I saw these Healthy Halloumi Cakes while binging on Gordon Ramsay. There is so much we can all learn by checking out how to recipes on YOUTUBE.Jump to Recipe
My wife absolutely loves when I simply grill the halloumi. Actually, everyone we have ever made it for raves about it. It really pisses me off :)! I spend hours making my recipes and all that is needed for grilled halloumi is heating a little oil in a skillet and cooking until there is some good color on both sides.

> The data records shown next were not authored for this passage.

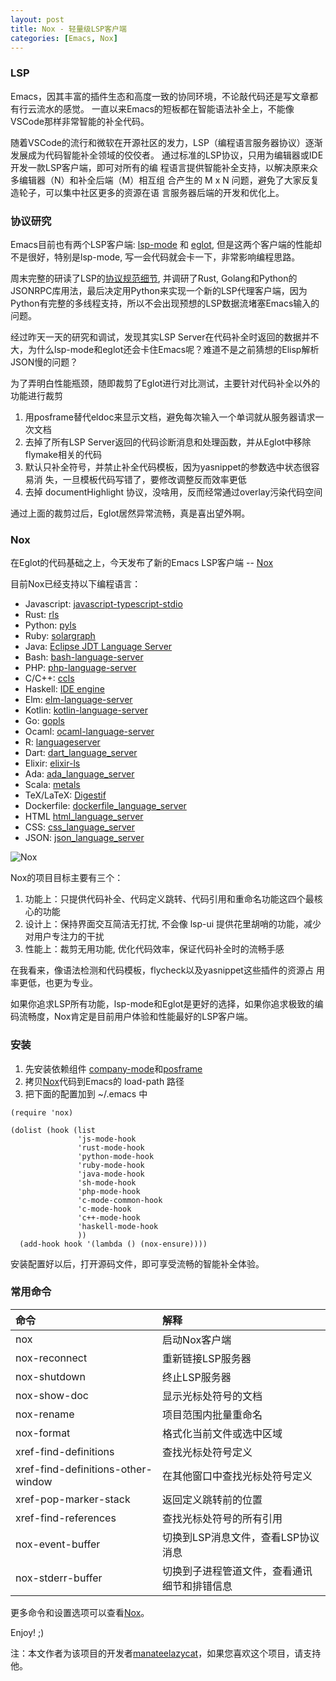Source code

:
 ```yaml
---
layout: post
title: Nox - 轻量级LSP客户端
categories: [Emacs, Nox]
---
```


### LSP
Emacs，因其丰富的插件生态和高度一致的协同环境，不论敲代码还是写文章都有行云流水的感觉。
一直以来Emacs的短板都在智能语法补全上，不能像VSCode那样非常智能的补全代码。

随着VSCode的流行和微软在开源社区的发力，LSP（编程语言服务器协议）逐渐发展成为代码智能补全领域的佼佼者。
通过标准的LSP协议，只用为编辑器或IDE开发一款LSP客户端，即可对所有的编
程语言提供智能补全支持，以解决原来众多编辑器（N）和补全后端（M）相互组
合产生的 M x N 问题，避免了大家反复造轮子，可以集中社区更多的资源在语
言服务器后端的开发和优化上。


### 协议研究
Emacs目前也有两个LSP客户端: [lsp-mode](https://github.com/emacs-lsp/lsp-mode) 和 [eglot](https://github.com/joaotavora/eglot), 但是这两个客户端的性能却不是很好，特别是lsp-mode, 写一会代码就会卡一下，非常影响编程思路。

周末完整的研读了LSP的[协议规范细节](https://microsoft.github.io/language-server-protocol/specifications/specification-current/), 并调研了Rust, Golang和Python的JSONRPC库用法，最后决定用Python来实现一个新的LSP代理客户端，因为Python有完整的多线程支持，所以不会出现预想的LSP数据流堵塞Emacs输入的问题。

经过昨天一天的研究和调试，发现其实LSP Server在代码补全时返回的数据并不
大，为什么lsp-mode和eglot还会卡住Emacs呢？难道不是之前猜想的Elisp解析JSON慢的问题？

为了弄明白性能瓶颈，随即裁剪了Eglot进行对比测试，主要针对代码补全以外的功能进行裁剪
1. 用posframe替代eldoc来显示文档，避免每次输入一个单词就从服务器请求一次文档
2. 去掉了所有LSP Server返回的代码诊断消息和处理函数，并从Eglot中移除
   flymake相关的代码
3. 默认只补全符号，并禁止补全代码模板，因为yasnippet的参数选中状态很容易消
   失，一旦模板代码写错了，要修改调整反而效率更低
4. 去掉 documentHighlight 协议，没啥用，反而经常通过overlay污染代码空间

通过上面的裁剪过后，Eglot居然异常流畅，真是喜出望外啊。

### Nox
在Eglot的代码基础之上，今天发布了新的Emacs LSP客户端 -- [Nox](https://github.com/manateelazycat/nox)

目前Nox已经支持以下编程语言：

* Javascript: [javascript-typescript-stdio][javascript-typescript-langserver]
* Rust: [rls][rls]
* Python: [pyls][pyls]
* Ruby: [solargraph][solargraph]
* Java: [Eclipse JDT Language Server][eclipse-jdt]
* Bash: [bash-language-server][bash-language-server]
* PHP: [php-language-server][php-language-server]
* C/C++: [ccls][ccls]
* Haskell: [IDE engine][haskell-ide-engine]
* Elm: [elm-language-server][elm-language-server]
* Kotlin: [kotlin-language-server][kotlin-language-server]
* Go: [gopls][gopls]
* Ocaml: [ocaml-language-server][ocaml-language-server]
* R: [languageserver][r-languageserver]
* Dart: [dart_language_server][dart_language_server]
* Elixir: [elixir-ls][elixir-ls]
* Ada: [ada_language_server][ada_language_server]
* Scala: [metals][metals]
* TeX/LaTeX: [Digestif][digestif]
* Dockerfile: [dockerfile_language_server][dockerfile_language_server]
* HTML [html_language_server][html_language_server]
* CSS: [css_language_server][css_language_server]
* JSON: [json_language_server][json_language_server]


![Nox]({{site.url}}/pics/nox/nox.png)

Nox的项目目标主要有三个：
1. 功能上：只提供代码补全、代码定义跳转、代码引用和重命名功能这四个最核心的功能
2. 设计上：保持界面交互简洁无打扰, 不会像 lsp-ui 提供花里胡哨的功能，减少对用户专注力的干扰
3. 性能上：裁剪无用功能, 优化代码效率，保证代码补全时的流畅手感

在我看来，像语法检测和代码模板，flycheck以及yasnippet这些插件的资源占
用率更低，也更为专业。

如果你追求LSP所有功能，lsp-mode和Eglot是更好的选择，如果你追求极致的编
码流畅度，Nox肯定是目前用户体验和性能最好的LSP客户端。

### 安装
1. 先安装依赖组件 [company-mode](https://github.com/company-mode/company-mode)和[posframe](https://github.com/tumashu/posframe)
2. 拷贝[Nox](https://github.com/manateelazycat/nox)代码到Emacs的 load-path 路径
3. 把下面的配置加到 ~/.emacs 中

```elisp
(require 'nox)

(dolist (hook (list
               'js-mode-hook
               'rust-mode-hook
               'python-mode-hook
               'ruby-mode-hook
               'java-mode-hook
               'sh-mode-hook
               'php-mode-hook
               'c-mode-common-hook
               'c-mode-hook
               'c++-mode-hook
               'haskell-mode-hook
               ))
  (add-hook hook '(lambda () (nox-ensure))))
```
安装配置好以后，打开源码文件，即可享受流畅的智能补全体验。

### 常用命令

| 命令                               | 解释                                         |
| :----                              | :----                                        |
| nox                                | 启动Nox客户端                                |
| nox-reconnect                      | 重新链接LSP服务器                            |
| nox-shutdown                       | 终止LSP服务器                                |
| nox-show-doc                       | 显示光标处符号的文档                         |
| nox-rename                         | 项目范围内批量重命名                            |
| nox-format                         | 格式化当前文件或选中区域                     |
| xref-find-definitions              | 查找光标处符号定义                           |
| xref-find-definitions-other-window | 在其他窗口中查找光标处符号定义               |
| xref-pop-marker-stack              | 返回定义跳转前的位置                           |
| xref-find-references               | 查找光标处符号的所有引用                   |
| nox-event-buffer                   | 切换到LSP消息文件，查看LSP协议消息           |
| nox-stderr-buffer                  | 切换到子进程管道文件，查看通讯细节和排错信息 |

更多命令和设置选项可以查看[Nox](https://github.com/manateelazycat/nox)。

Enjoy! ;)

注：本文作者为该项目的开发者[manateelazycat](https://github.com/manateelazycat)，如果您喜欢这个项目，请支持他。

[lsp]: https://microsoft.github.io/language-server-protocol/
[rls]: https://github.com/rust-lang-nursery/rls
[pyls]: https://github.com/palantir/python-language-server
[gnuelpa]: https://elpa.gnu.org/packages/eglot.html
[melpa]: http://melpa.org/#/eglot
[javascript-typescript-langserver]: https://github.com/sourcegraph/javascript-typescript-langserver
[emacs-lsp]: https://github.com/emacs-lsp/lsp-mode
[emacs-lsp-plugins]: https://github.com/emacs-lsp
[bash-language-server]: https://github.com/mads-hartmann/bash-language-server
[php-language-server]: https://github.com/felixfbecker/php-language-server
[company-mode]: https://github.com/company-mode/company-mode
[cquery]: https://github.com/cquery-project/cquery
[ccls]: https://github.com/MaskRay/ccls
[clangd]: https://clang.llvm.org/extra/clangd.html
[solargraph]: https://github.com/castwide/solargraph
[windows-subprocess-hang]: https://www.gnu.org/software/emacs/manual/html_node/efaq-w32/Subprocess-hang.html
[haskell-ide-engine]: https://github.com/haskell/haskell-ide-engine
[elm-language-server]: https://github.com/elm-tooling/elm-language-server
[kotlin-language-server]: https://github.com/fwcd/KotlinLanguageServer
[gopls]: https://github.com/golang/go/wiki/gopls
[eclipse-jdt]: https://github.com/eclipse/eclipse.jdt.ls
[ocaml-language-server]: https://github.com/freebroccolo/ocaml-language-server
[r-languageserver]: https://cran.r-project.org/package=languageserver
[dart_language_server]: https://github.com/natebosch/dart_language_server
[elixir-ls]: https://github.com/JakeBecker/elixir-ls
[news]: https://github.com/joaotavora/eglot/blob/master/NEWS.md
[ada_language_server]: https://github.com/AdaCore/ada_language_server
[metals]: http://scalameta.org/metals/
[digestif]: https://github.com/astoff/digestif
[company]: http://elpa.gnu.org/packages/company.html
[flymake]: https://www.gnu.org/software/emacs/manual/html_node/flymake/index.html#Top
[yasnippet]: http://elpa.gnu.org/packages/yasnippet.html
[markdown]: https://github.com/defunkt/markdown-mode
[dockerfile_language_server]: https://github.com/rcjsuen/dockerfile-language-server-nodejs
[html_language_server]: https://github.com/Microsoft/vscode/tree/master/extensions/html-language-features/server
[css_language_server]: https://github.com/Microsoft/vscode/tree/master/extensions/css-language-features/server
[json_language_server]: https://www.npmjs.com/package/vscode-json-languageserver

So back to this recipe, and I had a lot at stake if this didn’t work. My wife would be asking me why I messed with something that was so good. If you do not try, you will never find out. Well, my wife is still sleeping with me. This Gordon Ramsay recipe is a winner. As an aside, I just searched my blog because I could not remember if I had ever made another halloumi recipe? I did and it was a GRILLED HALLOUMI POMEGRANATE SALAD. This recipe was a real winner as well.
There are only 2 things that can go wrong when making a cake – will it hold together and will it stay moist. The halloumi cakes stay moist because they are mixed with carrots and zucchini. These two veggies have a lot of water in them. The cakes hold together with the breadcrumbs and the eggs. The halloumi is grated so you definitely pick up the salty flavor.
Building the halloumi cakes.
Healthy Halloumi Cakes
My Healthy Halloumi Cakes are owed to Gordon Ramsay. I saw him make these and knew I would have to try them for my wife.
Halloumi Cake Ingredients
- 2 Whole Carrots shredded
- 1 Whole Zucchini shredded
- 18 Ounces Halloumi shredded
- 3 Whole Green onions diced
- 2 Tbsp Cilantro chopped
- 2 Whole Eggs beaten
- 3 Tbsp Gluten free breadcrumbs
- 2 Tbsp Canola oil
- 2 Whole Jalapenos sliced
- 1 Inch Ginger grated
- 2 Tsp Sugar
- 2 Tbsp Red wine vinegar
- 3 Tbsp Olive oil
- 1 Pinch Salt
First, shred the carrots and zucchini, and with a pinch of salt, place in a strainer and let the moisture draw out. After draining for 5 minutes, place the veggies in a tea towel and squeeze out as much excess water as you can.
Now add the halloumi, carrot and zucchini, green onions, cilantro, eggs and breadcrumbs into a bowl, and mix together. Form the mixture into 8 good size patties. You can also make smaller patties and serve as an appetizer. Place in the fridge uncovered for at least 20–30 minutes to firm up.
Meanwhile, put all the dressing ingredients into a bowl and stir well until the sugar has dissolved. Set aside until serving.
Heat a no-stick frying pan over a medium heat. Add half the oil and fry the halloumi cakes in batches. Cook until the patties are golden brown and crisp on both sides.
To serve the cakes, top with the chili dressing over the top.